Il dialogo con l’ambiente e lo spazio circostante, giunge qui a connettersi con il passato del luogo, ma anche con ciò che è già presente offrendo una lettura panoramica, tra presente e ciò che fu, del tutto nuova e moderna. C’è una conversazione tra la costruzione dell’artista Italiano e la Basilica minore presente a pochi passi, capace di rivelare una inedita amalgama.
Al tempo stesso l’interazione tra l’opera e l’uomo, non passa per uno sguardo passivo od una presenza labile e abulica. Ribadendo i concetti espressi e veicolati nelle ultime produzioni maggiormente architettoniche, Edoardo Tresoldi innesca una nuova interattività, un non-luogo che da astratto, diviene tangibile, fisico, capace di diventare esperienza viscerale. C’è la possibilità di esplorarne gli interni, di stimolare l’immaginazione, tentando di ricreare nella propria mente, forme, immagini e colori. La trasparenza della struttura, diviene nuovamente momento di confronto con gli elementi esterni che si inseriscono all’interno, innescando e scatenando sensazioni del tutto personali.
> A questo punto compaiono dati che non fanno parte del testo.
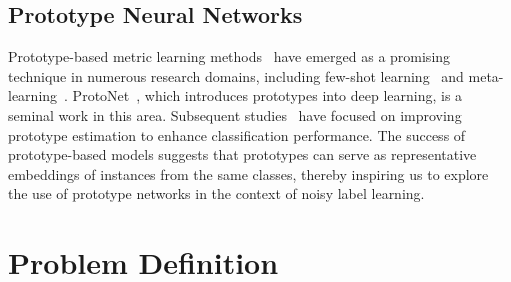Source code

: \documentclass[letterpaper]{article} %
\begin{document}
\subsection{Prototype Neural Networks}
Prototype-based metric learning methods~\cite{DBLP:conf/nips/SnellSZ17} have emerged as a promising technique in numerous research domains, including few-shot learning~\cite{DBLP:journals/csur/WangYKN20} and meta-learning~\cite{DBLP:journals/air/VilaltaD02}. ProtoNet~\cite{DBLP:conf/nips/SnellSZ17}, which introduces prototypes into deep learning, is a seminal work in this area. Subsequent studies~\cite{DBLP:conf/cvpr/LiJSSKK21, DBLP:conf/iclr/0001ZXH21} have focused on improving prototype estimation to enhance classification performance. The success of prototype-based models suggests that prototypes can serve as representative embeddings of instances from the same classes, thereby inspiring us to explore the use of prototype networks in the context of noisy label learning.


\section{Problem Definition}

\end{document}
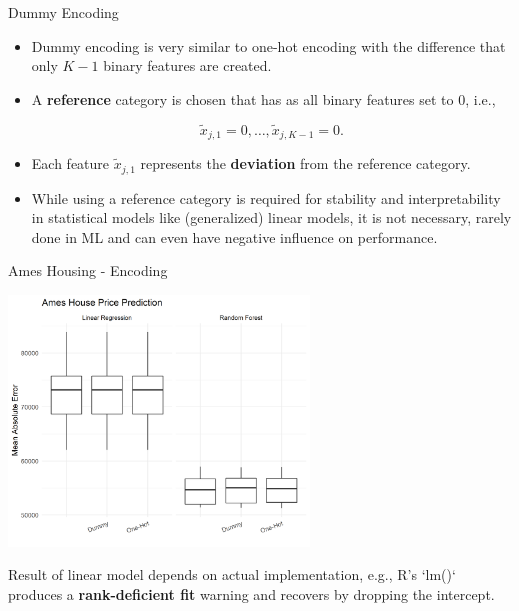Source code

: \begin{vbframe}{Dummy Encoding}
  \begin{itemize}
    \item Dummy encoding is very similar to one-hot encoding with the difference that only $K-1$ binary features are created.
    \item A \textbf{reference} category is chosen that has as all binary features set to $0$, i.e.,
          
          $$
            \tilde x_{j,1} = 0, \dots, \tilde x_{j,K-1} = 0.
          $$
          
    \item Each feature $\tilde x_{j,1}$ represents the \textbf{deviation} from the reference category.
    \item While using a reference category is required for stability and interpretability in statistical models like (generalized) linear models, it is not necessary, rarely done in ML and can even have negative influence on performance.
  \end{itemize}
\end{vbframe}

\begin{vbframe}{Ames Housing - Encoding}
  
  \begin{center}
    \includegraphics[width = 0.6\textwidth]{figure_man/ames-encoding.png}
  \end{center}
  
  \begin{footnotesize}
    Result of linear model depends on actual implementation, e.g., R's `lm()` produces a \textbf{rank-deficient fit} warning and recovers by dropping the intercept.
  \end{footnotesize}
\end{vbframe}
Cercavo una scossa epidermica, l’ho trovata in un opera che unifica aspetti tecnici ed emozionali complessi, trovandomi investito da un susseguirsi di stimoli che arrivano all’unisono, percezioni e stati d’animo eterogenei, agitazione dei sensi.
È un installazione che connette, ferma e riavvolge il tempo, ne raccoglie l’eredità amplificandone la dimensione fisica, emotiva, ambientale e percettiva.